### Assignment:
Copying each record below exactly is the whole task.

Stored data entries
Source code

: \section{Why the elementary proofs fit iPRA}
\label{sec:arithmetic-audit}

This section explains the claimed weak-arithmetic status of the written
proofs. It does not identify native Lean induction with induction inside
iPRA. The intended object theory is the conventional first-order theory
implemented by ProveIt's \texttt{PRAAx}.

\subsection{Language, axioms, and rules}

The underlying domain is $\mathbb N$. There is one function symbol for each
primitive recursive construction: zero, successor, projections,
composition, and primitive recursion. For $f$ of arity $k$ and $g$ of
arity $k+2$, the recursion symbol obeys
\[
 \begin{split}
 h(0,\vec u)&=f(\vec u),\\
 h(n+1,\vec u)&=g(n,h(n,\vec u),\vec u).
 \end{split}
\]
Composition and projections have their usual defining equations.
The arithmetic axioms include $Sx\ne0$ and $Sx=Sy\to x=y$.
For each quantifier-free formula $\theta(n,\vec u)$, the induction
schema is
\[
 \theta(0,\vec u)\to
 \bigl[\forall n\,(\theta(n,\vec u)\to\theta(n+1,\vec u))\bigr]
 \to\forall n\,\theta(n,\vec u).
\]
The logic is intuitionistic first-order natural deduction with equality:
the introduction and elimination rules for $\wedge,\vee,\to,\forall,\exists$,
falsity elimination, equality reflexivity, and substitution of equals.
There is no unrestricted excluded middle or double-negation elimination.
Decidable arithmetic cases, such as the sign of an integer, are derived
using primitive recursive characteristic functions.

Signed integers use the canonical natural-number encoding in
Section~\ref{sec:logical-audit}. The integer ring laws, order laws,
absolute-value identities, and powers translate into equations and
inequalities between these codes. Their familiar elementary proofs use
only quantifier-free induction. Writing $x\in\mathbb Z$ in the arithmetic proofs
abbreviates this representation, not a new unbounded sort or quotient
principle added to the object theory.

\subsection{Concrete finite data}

### Output for this exercise:
Source code

: \section{Why the elementary proofs fit iPRA}
\label{sec:arithmetic-audit}

This section explains the claimed weak-arithmetic status of the written
proofs. It does not identify native Lean induction with induction inside
iPRA. The intended object theory is the conventional first-order theory
implemented by ProveIt's \texttt{PRAAx}.

\subsection{Language, axioms, and rules}

The underlying domain is $\mathbb N$. There is one function symbol for each
primitive recursive construction: zero, successor, projections,
composition, and primitive recursion. For $f$ of arity $k$ and $g$ of
arity $k+2$, the recursion symbol obeys
\[
 \begin{split}
 h(0,\vec u)&=f(\vec u),\\
 h(n+1,\vec u)&=g(n,h(n,\vec u),\vec u).
 \end{split}
\]
Composition and projections have their usual defining equations.
The arithmetic axioms include $Sx\ne0$ and $Sx=Sy\to x=y$.
For each quantifier-free formula $\theta(n,\vec u)$, the induction
schema is
\[
 \theta(0,\vec u)\to
 \bigl[\forall n\,(\theta(n,\vec u)\to\theta(n+1,\vec u))\bigr]
 \to\forall n\,\theta(n,\vec u).
\]
The logic is intuitionistic first-order natural deduction with equality:
the introduction and elimination rules for $\wedge,\vee,\to,\forall,\exists$,
falsity elimination, equality reflexivity, and substitution of equals.
There is no unrestricted excluded middle or double-negation elimination.
Decidable arithmetic cases, such as the sign of an integer, are derived
using primitive recursive characteristic functions.

Signed integers use the canonical natural-number encoding in
Section~\ref{sec:logical-audit}. The integer ring laws, order laws,
absolute-value identities, and powers translate into equations and
inequalities between these codes. Their familiar elementary proofs use
only quantifier-free induction. Writing $x\in\mathbb Z$ in the arithmetic proofs
abbreviates this representation, not a new unbounded sort or quotient
principle added to the object theory.

\subsection{Concrete finite data}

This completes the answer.